Hacker Unleashes BlackBerry Spyware Source Code
Proof-of-concept demonstrates ease at which mobile spyware can be created to pilfer text messages and email, eavesdrop, and track victim's physical location via smartphone's GPS
February 8, 2010
A researcher at the ShmooCon hacker conference yesterday demonstrated how BlackBerry applications can be used to expose sensitive information without the use of exploits.
Tyler Shields, senior researcher for Veracode's Research Lab, also released proof-of-concept source code for a spyware app he created and demonstrated at the hacker confab in Washington, D.C., that forces the victim's BlackBerry to hand over its contacts and messages. The app also can grab text messages, listen in on the victim, as well as track his physical location via the phone's GPS.
(To view a images from ShmooCon, including Shields using his spyware, go here).
The spyware sits on the victim's smartphone, and an attacker can remotely use the app to dump the user's contact list, email inbox, and SMS message. It even keeps the attacker updated on new contacts the victim adds to his contact list. "This is a proof-of-concept to demonstrate how mobile spyware and applications for malicious behavior are trivial to write just by using the APIs of the mobile OS itself," Shields says.
Smartphones are expected to become the next big target as they get more functionality and applications, yet remain notoriously unprotected, with only 23 percent of its users deploying security on these devices. And smartphone vendors for the most part have been lax in how they vet applications written for their products, security experts say.
"Personal information is traveling from the PC to the smartphone. The same data they are attacking on the PC is now on a lower-security form factor where security is less mature," Shields says. "It makes sense that [attackers] will follow the money to that new device."
His spyware app, TXSBBSpy, could be plugged into an innocuous-looking video game or other application that a user would download. Then the bad guys could harvest contacts they could sell for spamming purposes, for instance, he says. Although Shields' spyware app is only a blueprint for writing a spyware app, writing one of these apps is simple, he says.
"If we try to tell ourselves that the bad guys don't already know how to do this, we're lying. This is trivial to create," he says. Shields has posted a video demo of his BlackBerry spyware tool.
Indeed, smartphone apps were a hot topic last week: A researcher at Black Hat DC demonstrated his own spyware app for iPhones, SpyPhone, which can harvest email addresses as well as information from the user's Safari searches and his or her keyboard cache. Nicolas Seriot, a software engineer and scientific collaborator at the Swiss University of Applied Sciences, says Apple iPhone's review process for apps doesn't stop these types of malicious apps from being downloaded to iPhone users.
Veracode's Shields says app stores such as BlackBerry's, where users download free or fee-based applications for their phones, can be misleading to users. "The app store makes the problem worse by giving customers a sense of security, so they don't necessarily screen for this 'trust' button," Shields says.
The problem is that mobile spyware is "trivial" to create, and the security model of most mobile platforms is inadequate because no one uses the security features and sandboxing methods that protect user data, he says.
Shields recommends that enterprises using BlackBerry Enterprise Server set policies that restrict users from downloading third-party applications or whitelist the ones that are vetted and acceptable.
Users can also configure their default app permissions so that when an app tries to access a user's email or contact list, the OS prompts the user for permission.

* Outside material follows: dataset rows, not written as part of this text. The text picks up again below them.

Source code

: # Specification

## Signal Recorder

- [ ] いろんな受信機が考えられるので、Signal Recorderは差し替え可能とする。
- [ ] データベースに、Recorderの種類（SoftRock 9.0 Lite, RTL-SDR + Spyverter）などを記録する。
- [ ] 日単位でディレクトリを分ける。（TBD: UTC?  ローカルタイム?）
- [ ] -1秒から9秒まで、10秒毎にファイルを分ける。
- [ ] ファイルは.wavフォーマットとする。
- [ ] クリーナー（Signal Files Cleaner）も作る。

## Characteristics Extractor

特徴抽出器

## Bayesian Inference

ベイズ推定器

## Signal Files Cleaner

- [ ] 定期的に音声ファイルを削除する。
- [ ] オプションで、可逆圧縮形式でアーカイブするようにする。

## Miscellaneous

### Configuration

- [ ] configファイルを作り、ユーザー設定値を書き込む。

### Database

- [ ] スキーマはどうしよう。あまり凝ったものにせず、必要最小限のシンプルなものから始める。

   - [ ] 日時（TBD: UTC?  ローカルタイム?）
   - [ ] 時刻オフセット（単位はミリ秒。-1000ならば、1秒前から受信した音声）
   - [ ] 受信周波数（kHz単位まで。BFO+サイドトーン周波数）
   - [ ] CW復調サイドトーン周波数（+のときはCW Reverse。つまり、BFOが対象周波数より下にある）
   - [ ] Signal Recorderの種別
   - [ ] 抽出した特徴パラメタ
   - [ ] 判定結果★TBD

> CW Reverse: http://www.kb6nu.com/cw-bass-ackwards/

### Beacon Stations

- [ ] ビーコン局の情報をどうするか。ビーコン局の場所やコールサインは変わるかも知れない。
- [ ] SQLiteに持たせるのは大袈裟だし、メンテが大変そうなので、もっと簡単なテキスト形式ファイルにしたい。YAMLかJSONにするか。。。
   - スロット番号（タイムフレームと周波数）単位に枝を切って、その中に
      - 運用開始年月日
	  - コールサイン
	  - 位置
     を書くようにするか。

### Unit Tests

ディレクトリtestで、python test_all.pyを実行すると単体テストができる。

Shields says to avoid setting an app to "trusted application status."
A RIM spokesperson noted in a statement responding to Shields' research that a spyware app can't install itself on a BlackBerry. "Applications containing spyware cannot be installed on a BlackBerry smartphone without the user's explicit consent, unless of course someone else gains physical possession of the user's device along with knowledge of any enabled password," the spokesperson said.
Users also "can review and confirm the list of installed apps on their device by looking in the 'Options' area at any time," the RIM spokesperson said.
As for app store owners like BlackBerry AppWorld, Apple iTunes, and Google Android Marketplace, Shields recommends the vendors check the security of all applications in these stores. That way, apps would undergo a rigorous vetting process before they hit the stores. "Some are [doing this], but I'm not sure to what degree," he says. "Regardless of what they are catching or not, they are not telling us what they are looking for."
Shields' TXSBBSpy spyware, meanwhile, isn't the first such tool for the BlackBerry. There's the controversial tool FlexiSPY, aimed at tracking employees, children, or cheating spouses, but considered by anti-malware companies as malicious code. And there has been at least one documented case of a major spyware infiltration on the BlackBerry: Users in the United Erab Emirates last year were sent a spyware-laden update to their BlackBerrys on the Etisalat network.